Article N° 6047

AÏD AL ADHA

Putréfaction de la viande de mouton : et si le Minidril® n'y était pour rien ?

Abderrahim DERRAJI - 04 juin 2018 11:54

Le ministère de l’Agriculture, de la pêche maritime, du développement rural et des eaux et forêtsa a annoncé dans un communiqué qu’une réunion a eu lieu, le 1er juin 2018, en présence du président du Conseil national de l’Ordre des pharmaciens (CNOP) accompagné de deux membres de son bureau. Cette réunion avait pour but de se pencher sur la dispensation des médicaments vétérinaires par les pharmaciens durant la période d’engraissage qui va précéder le prochain Aïd Al-Adha.

Selon ce même communiqué, certains éleveurs utilisent, en toute illégalité, des substances pour accélérer l’engraissage des moutons avant de les mettre en vente.
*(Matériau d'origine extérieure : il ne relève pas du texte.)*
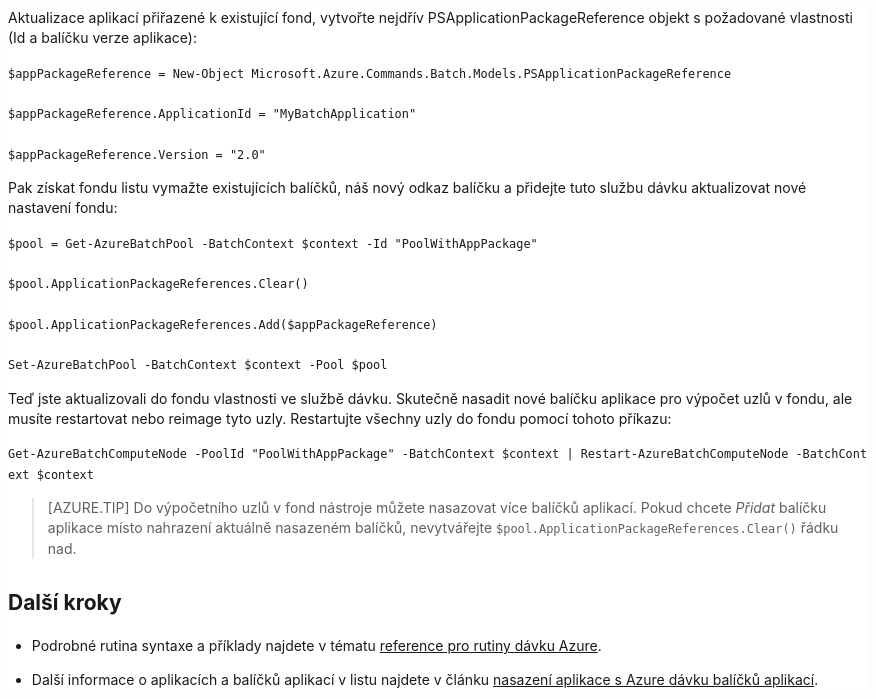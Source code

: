 Aktualizace aplikací přiřazené k existující fond, vytvořte nejdřív PSApplicationPackageReference objekt s požadované vlastnosti (Id a balíčku verze aplikace):

    $appPackageReference = New-Object Microsoft.Azure.Commands.Batch.Models.PSApplicationPackageReference

    $appPackageReference.ApplicationId = "MyBatchApplication"

    $appPackageReference.Version = "2.0"

Pak získat fondu listu vymažte existujících balíčků, náš nový odkaz balíčku a přidejte tuto službu dávku aktualizovat nové nastavení fondu:

    $pool = Get-AzureBatchPool -BatchContext $context -Id "PoolWithAppPackage"

    $pool.ApplicationPackageReferences.Clear()

    $pool.ApplicationPackageReferences.Add($appPackageReference)

    Set-AzureBatchPool -BatchContext $context -Pool $pool

Teď jste aktualizovali do fondu vlastnosti ve službě dávku. Skutečně nasadit nové balíčku aplikace pro výpočet uzlů v fondu, ale musíte restartovat nebo reimage tyto uzly. Restartujte všechny uzly do fondu pomocí tohoto příkazu:

    Get-AzureBatchComputeNode -PoolId "PoolWithAppPackage" -BatchContext $context | Restart-AzureBatchComputeNode -BatchContext $context

>[AZURE.TIP] Do výpočetního uzlů v fond nástroje můžete nasazovat více balíčků aplikací. Pokud chcete *Přidat* balíčku aplikace místo nahrazení aktuálně nasazeném balíčků, nevytvářejte `$pool.ApplicationPackageReferences.Clear()` řádku nad.

## <a name="next-steps"></a>Další kroky

* Podrobné rutina syntaxe a příklady najdete v tématu [reference pro rutiny dávku Azure](https://msdn.microsoft.com/library/azure/mt125957.aspx).

* Další informace o aplikacích a balíčků aplikací v listu najdete v článku [nasazení aplikace s Azure dávku balíčků aplikací](batch-application-packages.md).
À la suite de cette rencontre dont l’objectif était d’éviter le phénomène de «putréfaction» des carcasses de moutons qui seront égorgés cette année, le CNOP s’est engagé à sensibiliser les pharmaciens à ne pas délivrer des médicaments vétérinaires comme des «anti-inflammatoires» sans une ordonnance du vétérinaire et de ne pas répondre favorablement à toute commande «d’anabolisants», de Minidril® ou d’un de ses équivalents.

Le Conseil s’est engagé, par ailleurs, à inciter les pharmaciens qui reçoivent de telles commandes à en aviser l’Office national de sécurité sanitaire des produits alimentaires (l’ONSSA) pour qu’il prenne les mesures qui s’imposent.
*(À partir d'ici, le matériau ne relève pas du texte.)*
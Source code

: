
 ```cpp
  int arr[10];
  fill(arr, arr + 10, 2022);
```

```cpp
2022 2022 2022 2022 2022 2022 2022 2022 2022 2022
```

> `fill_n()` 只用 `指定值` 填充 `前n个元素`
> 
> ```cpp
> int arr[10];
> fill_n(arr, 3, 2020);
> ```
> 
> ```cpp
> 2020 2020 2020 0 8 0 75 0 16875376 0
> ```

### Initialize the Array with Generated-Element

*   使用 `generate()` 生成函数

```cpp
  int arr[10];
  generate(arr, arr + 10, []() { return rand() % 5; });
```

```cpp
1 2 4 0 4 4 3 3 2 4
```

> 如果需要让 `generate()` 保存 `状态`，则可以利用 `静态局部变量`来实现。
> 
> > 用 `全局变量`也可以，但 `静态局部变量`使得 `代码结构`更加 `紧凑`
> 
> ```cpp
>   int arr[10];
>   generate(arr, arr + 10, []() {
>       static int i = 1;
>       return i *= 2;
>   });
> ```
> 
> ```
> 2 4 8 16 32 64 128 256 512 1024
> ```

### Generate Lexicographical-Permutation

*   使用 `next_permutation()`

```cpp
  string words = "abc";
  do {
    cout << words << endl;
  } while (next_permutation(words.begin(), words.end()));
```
Pour rappel, selon un communiqué officiel de l’ONSSA daté du 5 septembre 2017, les analyses microbiologiques effectuées l’année dernière par l’Office indiquaient que le changement de couleur et l’odeur qui se dégageait de la viande étaient dus à une contamination bactérienne de type pseudomonas et clostridies. La coloration superficielle de la viande était due aux pseudomonas. Quant aux clostridies, ils ont été à l’origine de la contamination profonde, provenant de l’appareil digestif de l’animal.

Cette problématique bien réelle et inquiétante n’est que la partie visible de l’iceberg. En effet, l’appât du gain pousse certains éleveurs peu scrupuleux à recourir à toutes sortes d'aliments, médicaments et produits chimiques licites ou illicites pour soigner ou engraisser leurs animaux, sans nullement se soucier des graves conséquences qu’ils puissent avoir sur la santé des consommateurs.

Faut-il encore le rappeler ? À part quelques exceptions, les pharmaciens ne délivrent presque plus de médicaments vétérinaires. Au Maroc, ce, sont les vétérinaires qui cumulent la prescription et la dispensation de ces spécialités pharmaceutiques.

Le communiqué du président du CNOP qui a suivi la réunion avec le ministère de l’Agriculture, Aziz Akhannouch, devrait suffire pour que les pharmaciens continuent à traquer tout usage déviant des contraceptifs oraux, anabolisants et anti-inflammatoires stéroïdiens durant les mois à venir.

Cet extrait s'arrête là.